* Problem details: Copy each line below exactly as it appears. Pictures are to be omitted.

== Segment start ==

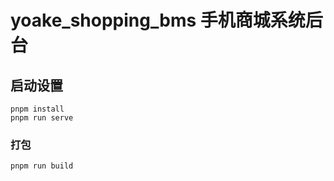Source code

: # yoake_shopping_bms 手机商城系统后台

## 启动设置

```
pnpm install
pnpm run serve
```

### 打包

```
pnpm run build
```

== Segment end ==

* Response below:
Source code

: # yoake_shopping_bms 手机商城系统后台

## 启动设置

```
pnpm install
pnpm run serve
```

### 打包

```
pnpm run build
```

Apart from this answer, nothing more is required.